24 октября 1824 года… Первый день ссыльного Мицкевича в Петербурге – первый день после страшного наводнения. Разнесенные по бревнышку жалкие лачуги. Сорванные кровли. Всплывшая утварь. Погибающие животные. Вереницы погребальных дрог. И гробы. Гробы, вымытые водой из кладбищенской земли. Будущий пушкинский «Медный всадник» возникнет во многом под впечатлением рассказов польского поэта.
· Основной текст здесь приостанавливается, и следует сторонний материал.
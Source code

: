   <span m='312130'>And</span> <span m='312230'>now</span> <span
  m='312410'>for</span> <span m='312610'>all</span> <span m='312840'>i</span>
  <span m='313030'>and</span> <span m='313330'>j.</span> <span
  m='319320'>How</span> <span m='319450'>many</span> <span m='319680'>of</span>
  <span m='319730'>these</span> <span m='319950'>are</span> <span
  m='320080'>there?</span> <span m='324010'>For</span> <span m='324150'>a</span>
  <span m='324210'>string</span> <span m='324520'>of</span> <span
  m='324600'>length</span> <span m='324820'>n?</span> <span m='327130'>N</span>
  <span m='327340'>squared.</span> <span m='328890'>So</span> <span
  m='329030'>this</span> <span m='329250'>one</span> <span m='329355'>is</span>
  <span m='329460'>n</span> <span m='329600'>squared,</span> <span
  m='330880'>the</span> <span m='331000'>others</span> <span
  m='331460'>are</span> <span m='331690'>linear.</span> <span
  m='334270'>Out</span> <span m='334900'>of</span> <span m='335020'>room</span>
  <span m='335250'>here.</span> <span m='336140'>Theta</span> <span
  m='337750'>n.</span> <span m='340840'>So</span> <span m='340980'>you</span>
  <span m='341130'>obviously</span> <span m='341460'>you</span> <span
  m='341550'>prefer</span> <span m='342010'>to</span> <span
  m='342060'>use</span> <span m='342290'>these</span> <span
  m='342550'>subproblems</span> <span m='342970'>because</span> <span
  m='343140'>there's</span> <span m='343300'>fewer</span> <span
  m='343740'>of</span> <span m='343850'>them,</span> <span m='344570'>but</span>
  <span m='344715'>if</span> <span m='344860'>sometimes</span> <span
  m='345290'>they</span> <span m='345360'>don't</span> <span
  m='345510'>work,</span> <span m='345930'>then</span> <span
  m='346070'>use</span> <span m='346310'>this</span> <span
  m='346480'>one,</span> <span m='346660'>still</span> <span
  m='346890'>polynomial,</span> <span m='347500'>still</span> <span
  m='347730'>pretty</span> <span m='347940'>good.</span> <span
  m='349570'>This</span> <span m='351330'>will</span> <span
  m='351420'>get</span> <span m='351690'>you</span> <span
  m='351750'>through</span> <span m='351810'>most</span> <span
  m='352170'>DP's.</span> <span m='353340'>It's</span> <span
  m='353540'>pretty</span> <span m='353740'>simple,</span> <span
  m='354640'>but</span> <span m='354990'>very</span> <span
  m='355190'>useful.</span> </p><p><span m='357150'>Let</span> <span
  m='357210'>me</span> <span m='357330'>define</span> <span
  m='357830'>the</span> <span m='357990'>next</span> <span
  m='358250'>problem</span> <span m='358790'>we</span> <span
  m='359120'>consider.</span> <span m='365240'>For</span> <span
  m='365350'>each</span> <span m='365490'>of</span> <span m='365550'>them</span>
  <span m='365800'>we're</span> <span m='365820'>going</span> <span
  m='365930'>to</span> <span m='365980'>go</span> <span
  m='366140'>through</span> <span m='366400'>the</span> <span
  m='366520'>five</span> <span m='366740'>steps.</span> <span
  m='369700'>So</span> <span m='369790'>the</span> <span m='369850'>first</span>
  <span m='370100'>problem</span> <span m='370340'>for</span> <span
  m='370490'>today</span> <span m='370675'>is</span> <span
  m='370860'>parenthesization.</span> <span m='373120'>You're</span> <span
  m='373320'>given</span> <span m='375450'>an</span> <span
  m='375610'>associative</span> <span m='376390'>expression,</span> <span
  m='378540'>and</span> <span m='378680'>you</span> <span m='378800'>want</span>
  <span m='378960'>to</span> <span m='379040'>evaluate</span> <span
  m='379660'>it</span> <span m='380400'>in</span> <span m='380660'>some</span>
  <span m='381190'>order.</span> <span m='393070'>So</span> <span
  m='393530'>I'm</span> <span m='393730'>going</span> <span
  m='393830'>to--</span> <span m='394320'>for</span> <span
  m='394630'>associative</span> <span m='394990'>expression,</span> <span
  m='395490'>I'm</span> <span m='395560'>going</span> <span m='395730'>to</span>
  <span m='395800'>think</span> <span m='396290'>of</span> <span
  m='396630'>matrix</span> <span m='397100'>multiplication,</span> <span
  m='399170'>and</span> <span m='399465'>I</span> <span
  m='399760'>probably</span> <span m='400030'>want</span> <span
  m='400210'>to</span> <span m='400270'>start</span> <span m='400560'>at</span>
Апокалипсис примиряющий. То, что представлялось могучей и безжалостной державой, оборачивалось тем людским горем, перед которым не бывает границ – национальных, религиозных… И почти сразу – встреча с тем, кто непонятным для петербуржцев образом предсказал день и час разгула стихии: с Юзефом Олешкевичем. Талантливым живописцем, рисовальщиком, бравшим первые уроки искусства в Вильно и закончившим их в мастерской прославленного Давида в Париже. Это Олешкевич открывает для поэта «северную Венецию», «околдовывает его» петербургской красотой, вводит в петербургские салоны. И знакомит с Пестелем, Бестужевым-Марлинским, Рылеевым. Ссыльный гимназический учитель предстает их доверенным другом, ими оцененным поэтом.
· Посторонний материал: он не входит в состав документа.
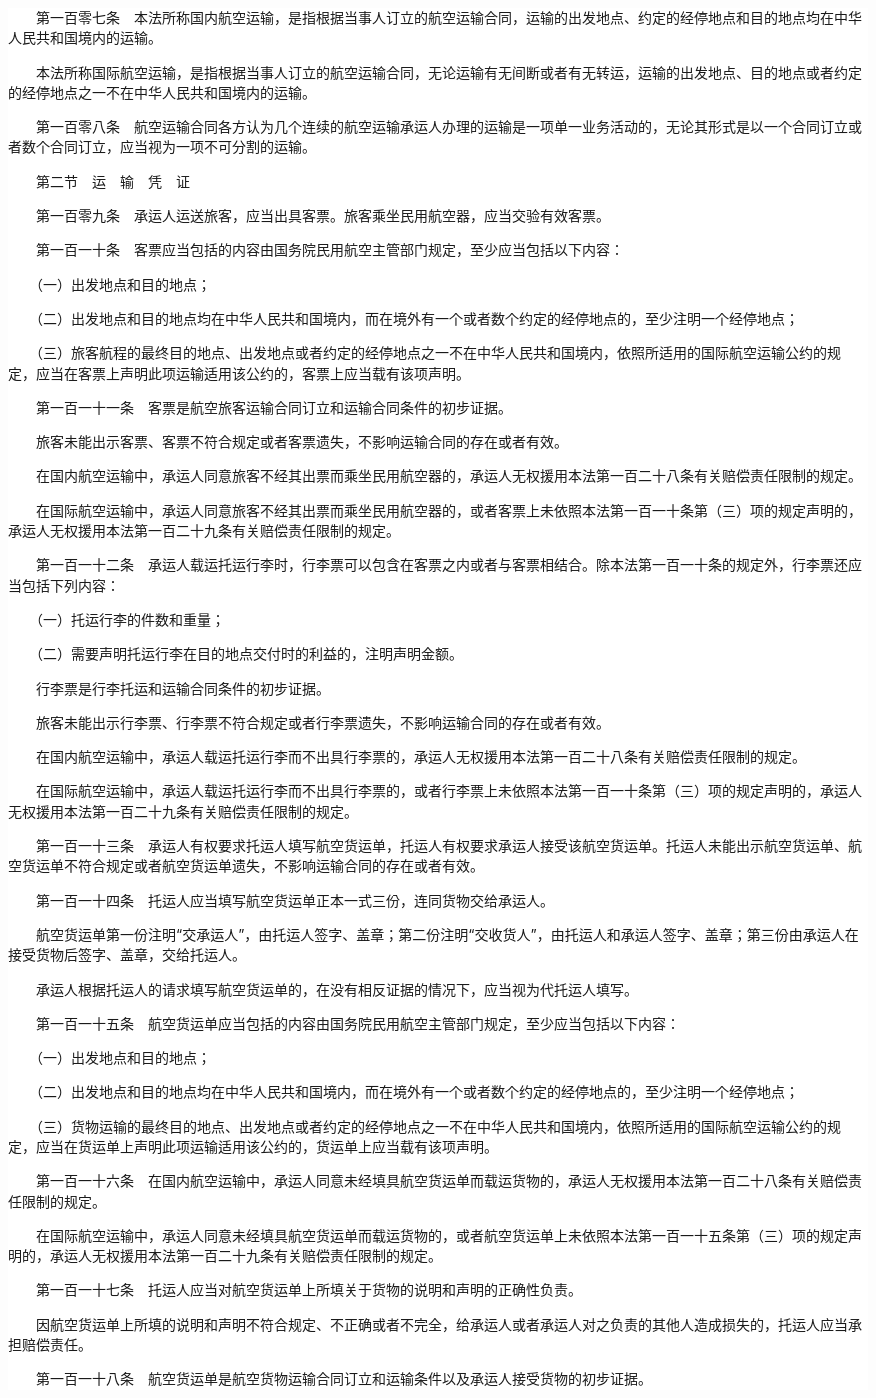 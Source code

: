 　　第一百零七条　本法所称国内航空运输，是指根据当事人订立的航空运输合同，运输的出发地点、约定的经停地点和目的地点均在中华人民共和国境内的运输。

　　本法所称国际航空运输，是指根据当事人订立的航空运输合同，无论运输有无间断或者有无转运，运输的出发地点、目的地点或者约定的经停地点之一不在中华人民共和国境内的运输。

　　第一百零八条　航空运输合同各方认为几个连续的航空运输承运人办理的运输是一项单一业务活动的，无论其形式是以一个合同订立或者数个合同订立，应当视为一项不可分割的运输。

　　第二节　运　输　凭　证

　　第一百零九条　承运人运送旅客，应当出具客票。旅客乘坐民用航空器，应当交验有效客票。

　　第一百一十条　客票应当包括的内容由国务院民用航空主管部门规定，至少应当包括以下内容：

　　（一）出发地点和目的地点；

　　（二）出发地点和目的地点均在中华人民共和国境内，而在境外有一个或者数个约定的经停地点的，至少注明一个经停地点；

　　（三）旅客航程的最终目的地点、出发地点或者约定的经停地点之一不在中华人民共和国境内，依照所适用的国际航空运输公约的规定，应当在客票上声明此项运输适用该公约的，客票上应当载有该项声明。

　　第一百一十一条　客票是航空旅客运输合同订立和运输合同条件的初步证据。

　　旅客未能出示客票、客票不符合规定或者客票遗失，不影响运输合同的存在或者有效。

　　在国内航空运输中，承运人同意旅客不经其出票而乘坐民用航空器的，承运人无权援用本法第一百二十八条有关赔偿责任限制的规定。

　　在国际航空运输中，承运人同意旅客不经其出票而乘坐民用航空器的，或者客票上未依照本法第一百一十条第（三）项的规定声明的，承运人无权援用本法第一百二十九条有关赔偿责任限制的规定。

　　第一百一十二条　承运人载运托运行李时，行李票可以包含在客票之内或者与客票相结合。除本法第一百一十条的规定外，行李票还应当包括下列内容：

　　（一）托运行李的件数和重量；

　　（二）需要声明托运行李在目的地点交付时的利益的，注明声明金额。

　　行李票是行李托运和运输合同条件的初步证据。

　　旅客未能出示行李票、行李票不符合规定或者行李票遗失，不影响运输合同的存在或者有效。

　　在国内航空运输中，承运人载运托运行李而不出具行李票的，承运人无权援用本法第一百二十八条有关赔偿责任限制的规定。

　　在国际航空运输中，承运人载运托运行李而不出具行李票的，或者行李票上未依照本法第一百一十条第（三）项的规定声明的，承运人无权援用本法第一百二十九条有关赔偿责任限制的规定。

　　第一百一十三条　承运人有权要求托运人填写航空货运单，托运人有权要求承运人接受该航空货运单。托运人未能出示航空货运单、航空货运单不符合规定或者航空货运单遗失，不影响运输合同的存在或者有效。

　　第一百一十四条　托运人应当填写航空货运单正本一式三份，连同货物交给承运人。

　　航空货运单第一份注明“交承运人”，由托运人签字、盖章；第二份注明“交收货人”，由托运人和承运人签字、盖章；第三份由承运人在接受货物后签字、盖章，交给托运人。

　　承运人根据托运人的请求填写航空货运单的，在没有相反证据的情况下，应当视为代托运人填写。

　　第一百一十五条　航空货运单应当包括的内容由国务院民用航空主管部门规定，至少应当包括以下内容：

　　（一）出发地点和目的地点；

　　（二）出发地点和目的地点均在中华人民共和国境内，而在境外有一个或者数个约定的经停地点的，至少注明一个经停地点；

　　（三）货物运输的最终目的地点、出发地点或者约定的经停地点之一不在中华人民共和国境内，依照所适用的国际航空运输公约的规定，应当在货运单上声明此项运输适用该公约的，货运单上应当载有该项声明。

　　第一百一十六条　在国内航空运输中，承运人同意未经填具航空货运单而载运货物的，承运人无权援用本法第一百二十八条有关赔偿责任限制的规定。

　　在国际航空运输中，承运人同意未经填具航空货运单而载运货物的，或者航空货运单上未依照本法第一百一十五条第（三）项的规定声明的，承运人无权援用本法第一百二十九条有关赔偿责任限制的规定。

　　第一百一十七条　托运人应当对航空货运单上所填关于货物的说明和声明的正确性负责。

　　因航空货运单上所填的说明和声明不符合规定、不正确或者不完全，给承运人或者承运人对之负责的其他人造成损失的，托运人应当承担赔偿责任。

　　第一百一十八条　航空货运单是航空货物运输合同订立和运输条件以及承运人接受货物的初步证据。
Московские загадки i_042.jpg

Чистые пруды.

Россия находилась в преддверии событий на Сенатской площади. Ждала минуты для решительного шага. Мицкевич относился к числу тех, кто свой шаг уже сделал – и еще полностью не расплатился за него. После семи месяцев заключения в волглой камере-келье одного из виленских монастырей ему предстояло дождаться определения места и срока будущей ссылки. Он был уже героем и мог стать мучеником.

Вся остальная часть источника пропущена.